癌に侵された哲学者と文化人類学者の手紙のやり取りを本にしたものです。自分は医師ですが、こういった切り口で患者を診ることはほとんどないでしょう。医師として弱い確率論を提示し、相手がどうしたいか意見を聞き…そんなもん「どうしたら良いかわかるわけないでしょ!」と自分の中のモヤモヤを語り合っている本だと思いました。作者お二人の出会いに感謝です。

 

 

Review

 文化人類学、特に医師として働いている自分としては医療人類学にもともと興味がありました。大学で恩師とも言える文化人類学の先生にお会いしたのがそのきっかけです。文化人類学とは人や文化を「理解する」ための学問と僕は捉えています。その切り口で、患者、医療者、家族、そして何より宮野さんを捉えて行く磯野さんの手紙に自分に足りないものを感じました。そして、自分が急に具合が悪くなる“かもしれない”と言われつつ、文面では楽しそうに、そして哲学者らしく文章を綴られる宮野さんの言葉で哲学の分野も勉強したくなりました。本文中にも記載されていた『偶然性の問題』という本は読んでみようと思いました。

 さて、この2人のやり取りをみて僕は医師として自分のあり方を少し考えさせられました。僕たち医師はあくまで〇〇%の確率で□□なります。といった勉強をしてきました。その情報をわかりやすく噛み砕いて患者に提供し、必要十分な情報を提供してから患者にどうするか決めてもらう。というのが最善の情報提示だとされてきました。僕も今まではそう取り組んできましたが、果たしてそれが正しかったのでしょうか?むしろ間違っていたのでしょうか?そんなのわからないというのが答えだとは思いますが、自分の情報提示のあり方を少し考え直そうと思いました。

 そんな数字ばかりの確率論では全くイメージが膨らまない。でもあなたが決めてください。それは僕もおかしいと思っていました。医療者側が決めたら決めたで、あなたが決めたから責任とってください。それもおかしな話ですよね。。。困りました。そんな僕としての答えは「一緒に悩み、二人三脚で歩いたり走ったり、時には立ち止まったりする」ことだと思います。僕たち医師も患者さんも、未来や過去を生きているのでは無く、今を生きてるのだと思います。そんな行き当たりばったりと思うかもしれませんが、そうやって毎回毎回を真剣に向き合っていれば変な方向にベクトルは向かないと確信しています。

 本文中に体調不良を乗り越える時の3つのセクターの紹介がありました。
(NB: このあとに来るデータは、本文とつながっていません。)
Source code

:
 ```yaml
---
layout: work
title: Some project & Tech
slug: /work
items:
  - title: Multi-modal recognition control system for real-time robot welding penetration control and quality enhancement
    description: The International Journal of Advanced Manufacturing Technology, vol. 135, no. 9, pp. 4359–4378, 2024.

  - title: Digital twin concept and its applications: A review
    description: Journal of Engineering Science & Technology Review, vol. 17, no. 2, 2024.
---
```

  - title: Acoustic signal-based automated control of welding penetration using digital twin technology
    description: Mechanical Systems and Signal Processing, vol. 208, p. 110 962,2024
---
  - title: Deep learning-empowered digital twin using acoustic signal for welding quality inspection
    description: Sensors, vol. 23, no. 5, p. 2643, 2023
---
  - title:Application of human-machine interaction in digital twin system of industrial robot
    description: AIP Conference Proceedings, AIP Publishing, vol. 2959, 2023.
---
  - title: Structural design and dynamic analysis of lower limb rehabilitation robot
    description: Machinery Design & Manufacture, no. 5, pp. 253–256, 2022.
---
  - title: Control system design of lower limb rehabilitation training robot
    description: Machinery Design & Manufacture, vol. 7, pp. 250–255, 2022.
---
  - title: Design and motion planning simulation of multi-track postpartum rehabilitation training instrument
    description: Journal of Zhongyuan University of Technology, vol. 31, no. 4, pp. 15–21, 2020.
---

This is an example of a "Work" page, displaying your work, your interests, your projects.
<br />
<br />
1つ目は民間セクター、2つ目は専門職セクター、3つ目は民族セクターです。人は1、2、3の順にセクターをあたっていくといいます。医師としての僕はもちろん2つ目の専門職セクターに属しているように思います。しかし、実際はどのセクターとの関係も大切であり、何ならすべてのセクターに属することもできるかもしれません。ダグラスという研究者は私達が確率論に基づく判断を手放すのは「経験に基づく判断が不可能なとき」と結論づけています。ここを見極めるのも医師の仕事でしょう。いくら医療的なことを言っても理解してくれない人がいます。それはここに属しているからだと思いました。僕たちはいろんな患者さんの症例を経験して、判断をしています。しかし、患者さんの経験はそこが初めてです。当たり前だけど忘れてしまうこと。でも本当に重要なことだと思います。
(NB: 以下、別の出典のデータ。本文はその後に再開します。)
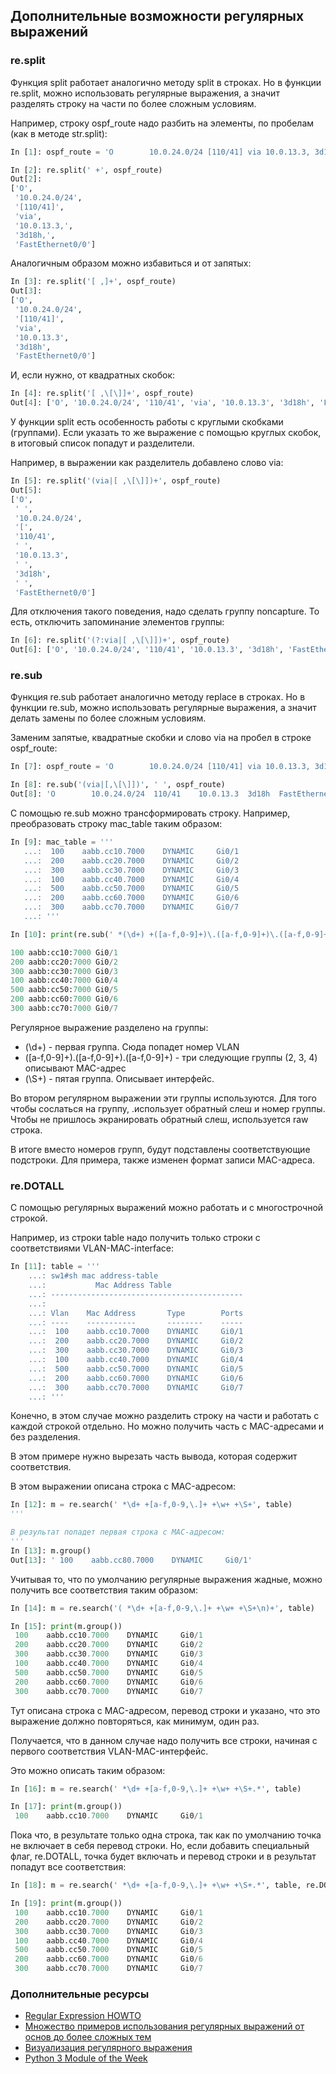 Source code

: ## Дополнительные возможности регулярных выражений

### re.split

Функция split работает аналогично методу split в строках.
Но в функции re.split, можно использовать регулярные выражения, а значит разделять строку на части по более сложным условиям.

Например, строку ospf_route надо разбить на элементы, по пробелам (как в методе str.split):
```python
In [1]: ospf_route = 'O        10.0.24.0/24 [110/41] via 10.0.13.3, 3d18h, FastEthernet0/0'

In [2]: re.split(' +', ospf_route)
Out[2]:
['O',
 '10.0.24.0/24',
 '[110/41]',
 'via',
 '10.0.13.3,',
 '3d18h,',
 'FastEthernet0/0']

```

Аналогичным образом можно избавиться и от запятых:
```python
In [3]: re.split('[ ,]+', ospf_route)
Out[3]:
['O',
 '10.0.24.0/24',
 '[110/41]',
 'via',
 '10.0.13.3',
 '3d18h',
 'FastEthernet0/0']
```

И, если нужно, от квадратных скобок:
```python
In [4]: re.split('[ ,\[\]]+', ospf_route)
Out[4]: ['O', '10.0.24.0/24', '110/41', 'via', '10.0.13.3', '3d18h', 'FastEthernet0/0']

```

У функции split есть особенность работы с круглыми скобками (группами).
Если указать то же выражение с помощью круглых скобок, в итоговый список попадут и разделители.

Например, в выражении как разделитель добавлено слово via:
```python
In [5]: re.split('(via|[ ,\[\]])+', ospf_route)
Out[5]:
['O',
 ' ',
 '10.0.24.0/24',
 '[',
 '110/41',
 ' ',
 '10.0.13.3',
 ' ',
 '3d18h',
 ' ',
 'FastEthernet0/0']

```

Для отключения такого поведения, надо сделать группу noncapture.
То есть, отключить запоминание элементов группы:
```python
In [6]: re.split('(?:via|[ ,\[\]])+', ospf_route)
Out[6]: ['O', '10.0.24.0/24', '110/41', '10.0.13.3', '3d18h', 'FastEthernet0/0']

```

### re.sub

Функция re.sub работает аналогично методу replace в строках.
Но в функции re.sub, можно использовать регулярные выражения, а значит делать замены по более сложным условиям.

Заменим запятые, квадратные скобки и слово via на пробел в строке ospf_route:
```python
In [7]: ospf_route = 'O        10.0.24.0/24 [110/41] via 10.0.13.3, 3d18h, FastEthernet0/0'

In [8]: re.sub('(via|[,\[\]])', ' ', ospf_route)
Out[8]: 'O        10.0.24.0/24  110/41    10.0.13.3  3d18h  FastEthernet0/0'
```

С помощью re.sub можно трансформировать строку.
Например, преобразовать строку mac_table таким образом:
```python
In [9]: mac_table = '''
   ...:  100    aabb.cc10.7000    DYNAMIC     Gi0/1
   ...:  200    aabb.cc20.7000    DYNAMIC     Gi0/2
   ...:  300    aabb.cc30.7000    DYNAMIC     Gi0/3
   ...:  100    aabb.cc40.7000    DYNAMIC     Gi0/4
   ...:  500    aabb.cc50.7000    DYNAMIC     Gi0/5
   ...:  200    aabb.cc60.7000    DYNAMIC     Gi0/6
   ...:  300    aabb.cc70.7000    DYNAMIC     Gi0/7
   ...: '''

In [10]: print(re.sub(' *(\d+) +([a-f,0-9]+)\.([a-f,0-9]+)\.([a-f,0-9]+) +\w+ +(\S+)', r'\1 \2:\3:\4 \5', mac_table))

100 aabb:cc10:7000 Gi0/1
200 aabb:cc20:7000 Gi0/2
300 aabb:cc30:7000 Gi0/3
100 aabb:cc40:7000 Gi0/4
500 aabb:cc50:7000 Gi0/5
200 aabb:cc60:7000 Gi0/6
300 aabb:cc70:7000 Gi0/7

```

Регулярное выражение разделено на группы:

* (\d+) - первая группа. Сюда попадет номер VLAN
* ([a-f,0-9]+)\.([a-f,0-9]+)\.([a-f,0-9]+) - три следующие группы (2, 3, 4) описывают MAC-адрес
* (\S+) - пятая группа. Описывает интерфейс.

Во втором регулярном выражении эти группы используются.
Для того чтобы сослаться на группу, .использует обратный слеш и номер группы.
Чтобы не пришлось экранировать обратный слеш, используется raw строка.

В итоге вместо номеров групп, будут подставлены соответствующие подстроки.
Для примера, также изменен формат записи MAC-адреса.

### re.DOTALL

С помощью регулярных выражений можно работать и с многострочной строкой.

Например, из строки table надо получить только строки с соответствиями VLAN-MAC-interface:
```python
In [11]: table = '''
    ...: sw1#sh mac address-table
    ...:           Mac Address Table
    ...: -------------------------------------------
    ...:
    ...: Vlan    Mac Address       Type        Ports
    ...: ----    -----------       --------    -----
    ...:  100    aabb.cc10.7000    DYNAMIC     Gi0/1
    ...:  200    aabb.cc20.7000    DYNAMIC     Gi0/2
    ...:  300    aabb.cc30.7000    DYNAMIC     Gi0/3
    ...:  100    aabb.cc40.7000    DYNAMIC     Gi0/4
    ...:  500    aabb.cc50.7000    DYNAMIC     Gi0/5
    ...:  200    aabb.cc60.7000    DYNAMIC     Gi0/6
    ...:  300    aabb.cc70.7000    DYNAMIC     Gi0/7
    ...: '''
```

Конечно, в этом случае можно разделить строку на части и работать с каждой строкой отдельно.
Но можно получить часть с MAC-адресами и без разделения.

В этом примере нужно вырезать часть вывода, которая содержит соответствия.

В этом выражении описана строка с MAC-адресом:
```python
In [12]: m = re.search(' *\d+ +[a-f,0-9,\.]+ +\w+ +\S+', table)
'''

В результат попадет первая строка с MAC-адресом:
'''
In [13]: m.group()
Out[13]: ' 100    aabb.cc80.7000    DYNAMIC     Gi0/1'

```

Учитывая то, что по умолчанию регулярные выражения жадные, можно получить все соответствия таким образом:
```python
In [14]: m = re.search('( *\d+ +[a-f,0-9,\.]+ +\w+ +\S+\n)+', table)

In [15]: print(m.group())
 100    aabb.cc10.7000    DYNAMIC     Gi0/1
 200    aabb.cc20.7000    DYNAMIC     Gi0/2
 300    aabb.cc30.7000    DYNAMIC     Gi0/3
 100    aabb.cc40.7000    DYNAMIC     Gi0/4
 500    aabb.cc50.7000    DYNAMIC     Gi0/5
 200    aabb.cc60.7000    DYNAMIC     Gi0/6
 300    aabb.cc70.7000    DYNAMIC     Gi0/7

```

Тут описана строка с MAC-адресом, перевод строки и указано, что это выражение должно повторяться, как минимум, один раз.

Получается, что в данном случае надо получить все строки, начиная с первого соответствия VLAN-MAC-интерфейс.

Это можно описать таким образом:
```python
In [16]: m = re.search(' *\d+ +[a-f,0-9,\.]+ +\w+ +\S+.*', table)

In [17]: print(m.group())
 100    aabb.cc10.7000    DYNAMIC     Gi0/1

```

Пока что, в результате только одна строка, так как по умолчанию точка не включает в себя перевод строки.
Но, если добавить специальный флаг, re.DOTALL, точка будет включать и перевод строки и в результат попадут все соответствия:
```python
In [18]: m = re.search(' *\d+ +[a-f,0-9,\.]+ +\w+ +\S+.*', table, re.DOTALL)

In [19]: print(m.group())
 100    aabb.cc10.7000    DYNAMIC     Gi0/1
 200    aabb.cc20.7000    DYNAMIC     Gi0/2
 300    aabb.cc30.7000    DYNAMIC     Gi0/3
 100    aabb.cc40.7000    DYNAMIC     Gi0/4
 500    aabb.cc50.7000    DYNAMIC     Gi0/5
 200    aabb.cc60.7000    DYNAMIC     Gi0/6
 300    aabb.cc70.7000    DYNAMIC     Gi0/7

```

### Дополнительные ресурсы

* [Regular Expression HOWTO](https://docs.python.org/3.6/howto/regex.html)
* [Множество примеров использования регулярных выражений от основ до более сложных тем](http://www.rexegg.com/)
* [Визуализация регулярного выражения](https://regexper.com/)
* [Python 3 Module of the Week](https://pymotw.com/3/re/)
 この本を読んで1番思ったことは、医師は医学だけでは不十分だと言うことです。もちろん医学には特化している必要があるとは思います。しかし、哲学、心理学、人類学、社会学など患者を理解しようとするための学問、自分と向き合うための学問も学ぶ必要がある。個人的には文化人類学がお気に入りなので医学と文化人類学の二刀流でやっていきたいなぁと思いました。でも哲学もかじっときたいです(笑)。もっともっと文化人類学の本を読んでみようと思います。